Everyone likes to throw stones at Microsoft. I've always said I'm not anti-Microsoft; I'm just anti-Windows (even though I also have Windows installed on my Mac in Parallels anyway). I'd love to switch to something like Pages for the bulk of my work, but I'm a bit reluctant. Apple ditched AppleWorks and before that MacWrite. Who's to say that one day, they won't ditch Pages?

But I'm not such a pragmatist across the board. I have switched completely over to Keynote for teaching instead of PowerPoint because it is so much better. For the first year or two I used it, I would save a backup copy of my file in PowerPoint format just in case. However, I've stopped doing that and even delete these PowerPoint versions of my files now when I come across them. I believe that regardless of what happens with Pages (and Numbers), Keynote will remain because it's garnered quite a following. And hey, it's what Steve Jobs uses, so I would think that guarantees its staying power. I wouldn't be surprised if there's not eventually a Windows version of Keynote. I think those of you who are Windows users would really like it.

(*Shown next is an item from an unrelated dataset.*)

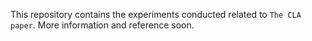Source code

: This repository contains the experiments conducted related to ``The CLA paper``. More information and reference soon.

As for Works? I haven't used it since 1989 or ’90. It brings back fond memories of my early days on the computer and my first academic work. I hung on to the floppy discs after I stopped using it--just in case other things didn't work out and I needed to reinstall it. But after almost two decades, I think I can safely say that won't happen (I still have those WordPerfect 5.1 discs, too).

I guess, it's sad to see Works go only from a nostalgic viewpoint. But who needs yet another file format? In fact, I'm surprised it even stayed around this long. And as long as I can open my files without hassle, I'll be happy.